Très important détail sur les marabouts: “Bien entendu, jamais mon père ne faisait payer ses services ni son aide en matière religieuse. Cela aurait été contraire non seulement à sa nature, mais à l’injonction divine catégorique qui figure dans le Coran: “Ne vendez pas mon nom pour un vil prix.” (II, 41). Aujourd’hui, hélas, trop de “marabouts” ou soi-disant tels – il suffit parfois d’un simple vernis de connaissances islamiques pour se parer de ce titre – non seulement acceptent de l’argent pour “faire un travail” en faveur de quelqu’un – ou pis, pour nuire – mais bien souvent ils en fixent le prix eux-mêmes et en font un véritable métier. Un tel comportement, qui malheureusement est devenu courant dans la société africaine musulmane d’aujourd’hui, est formellement contraire à l’islam et n’a d’ailleurs jamais été observé ni chez un Alfa Ali, ni chez un Tierno Bokar, ni chez un Tierno Sidi, tous grands marabouts de Bandiagara, réputés pour leur savoir et leur élévation spirituelle.” (p. 432)
La nouvelle waaldé
Il y avait à Kati trois sanctuaires: l’église chrétienne avec son école et sa crèche; la mosquée, avec sa medersa (école) et sa zaouïa (lieu de réunion et de prière des membres d’une confrérie soufi), enfin le djetou, bois sacré des Bambaras, où se célébraient leurs cultes.
Un jour, Amakoullel accompagne un ami chrétien à l’église. Son père lui dit après: “Accompagne ton camarade si tu le désires. Ecoute tout ce que le prêtre dira, et accepte-le, sauf s’il te dit qu’il y a trois dieux et que Dieu a un fils. Dieu est unique et il n’a pas de fils. A part cela, prends et retiens dans ses paroles tout ce qu’il y a de bon, et laisse le reste.” (p. 439)

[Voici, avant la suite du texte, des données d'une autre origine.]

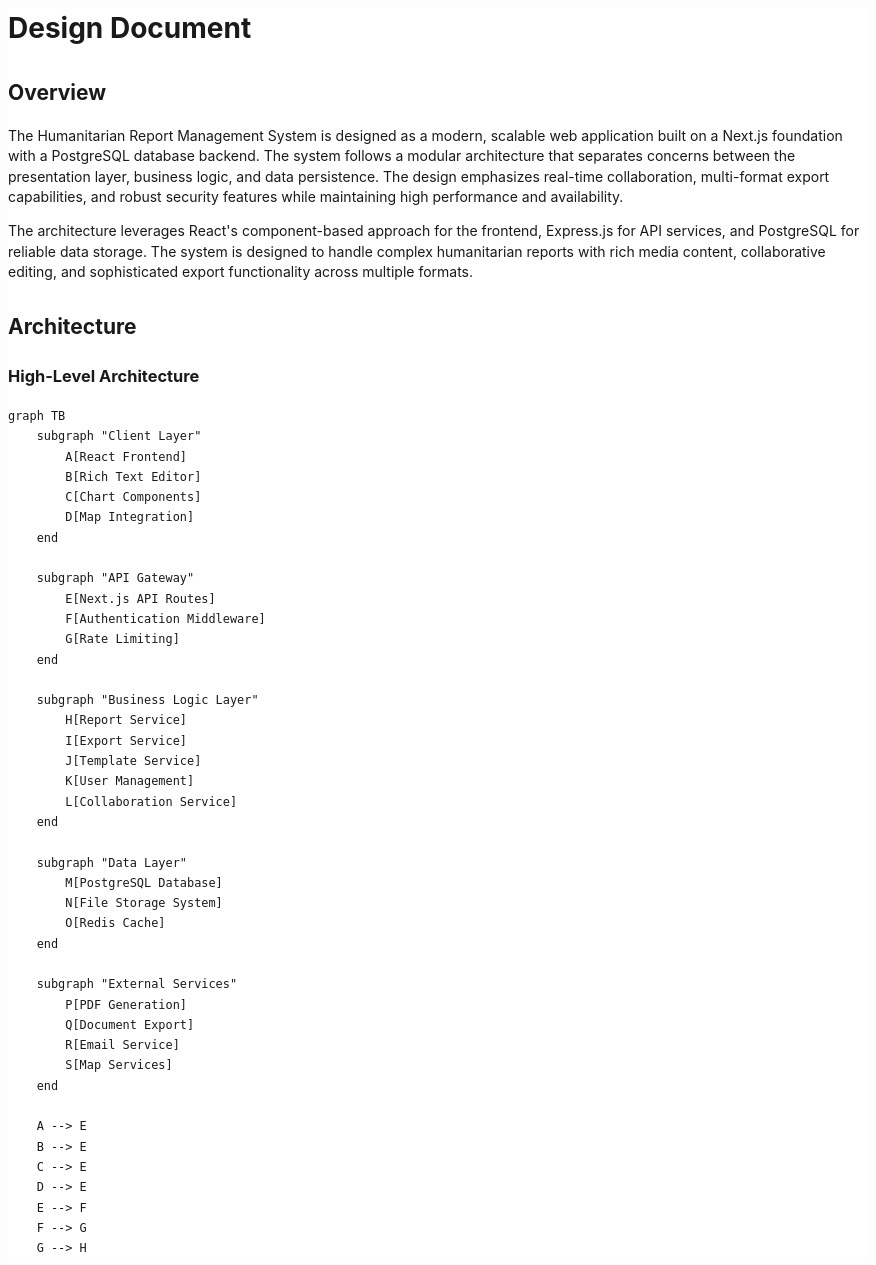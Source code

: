 # Design Document

## Overview

The Humanitarian Report Management System is designed as a modern, scalable web application built on a Next.js foundation with a PostgreSQL database backend. The system follows a modular architecture that separates concerns between the presentation layer, business logic, and data persistence. The design emphasizes real-time collaboration, multi-format export capabilities, and robust security features while maintaining high performance and availability.

The architecture leverages React's component-based approach for the frontend, Express.js for API services, and PostgreSQL for reliable data storage. The system is designed to handle complex humanitarian reports with rich media content, collaborative editing, and sophisticated export functionality across multiple formats.

## Architecture

### High-Level Architecture

```mermaid
graph TB
    subgraph "Client Layer"
        A[React Frontend]
        B[Rich Text Editor]
        C[Chart Components]
        D[Map Integration]
    end
    
    subgraph "API Gateway"
        E[Next.js API Routes]
        F[Authentication Middleware]
        G[Rate Limiting]
    end
    
    subgraph "Business Logic Layer"
        H[Report Service]
        I[Export Service]
        J[Template Service]
        K[User Management]
        L[Collaboration Service]
    end
    
    subgraph "Data Layer"
        M[PostgreSQL Database]
        N[File Storage System]
        O[Redis Cache]
    end
    
    subgraph "External Services"
        P[PDF Generation]
        Q[Document Export]
        R[Email Service]
        S[Map Services]
    end
    
    A --> E
    B --> E
    C --> E
    D --> E
    E --> F
    F --> G
    G --> H
```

Une circoncision à la sauvette
Retour à l’école
“L’un des effets majeurs, quoique peu connu, de la guerre de 1914 a été de provoquer la première grande rupture dans la transmission orale des connaissances traditionnelles, non seulement au sein des sociétés initiatiques, mais aussi dans les confréries de métiers et les corporations artisanales, dont les ateliers étaient jadis de véritables centres d’enseignement traditionnel. L’hémorragie de jeunes gens envoyés au front – d’où beaucoup ne devaient pas revenir -, le recrutement intensif pour les travaux forcés liés à l’effort de guerre et les vagues d’exode vers la Gold Coast privèrent les vieux maîtres de la relève nécessaire et provoquèrent, de façon plus ou moins marquée selon les régions, la première grande éclipse dans la transmission orale de ce vaste patrimoine culturel, processus qui, au fil des décennies, irait en s’aggravant sous l’effet de nouveaux facteurs sociaux.” (p. 465)
Bamako, les dernières études
Le second certificat d’études
Les Noirs retournés de France, après avoir servi dans la première guerre mondiale, ont provoqué de retour la chute du mythe de l’homme blanc en tant qu’être invincible et sans défaut.
Vanité et poursuite du vent
L’histoire d’une famille de noirs devenus très riches, le père même nommé roi par la France, un des fils héros dans la première guerre mondiale, puis tout terrassé, tout détruit, le deuxième fils réduit à l’état de mendiant.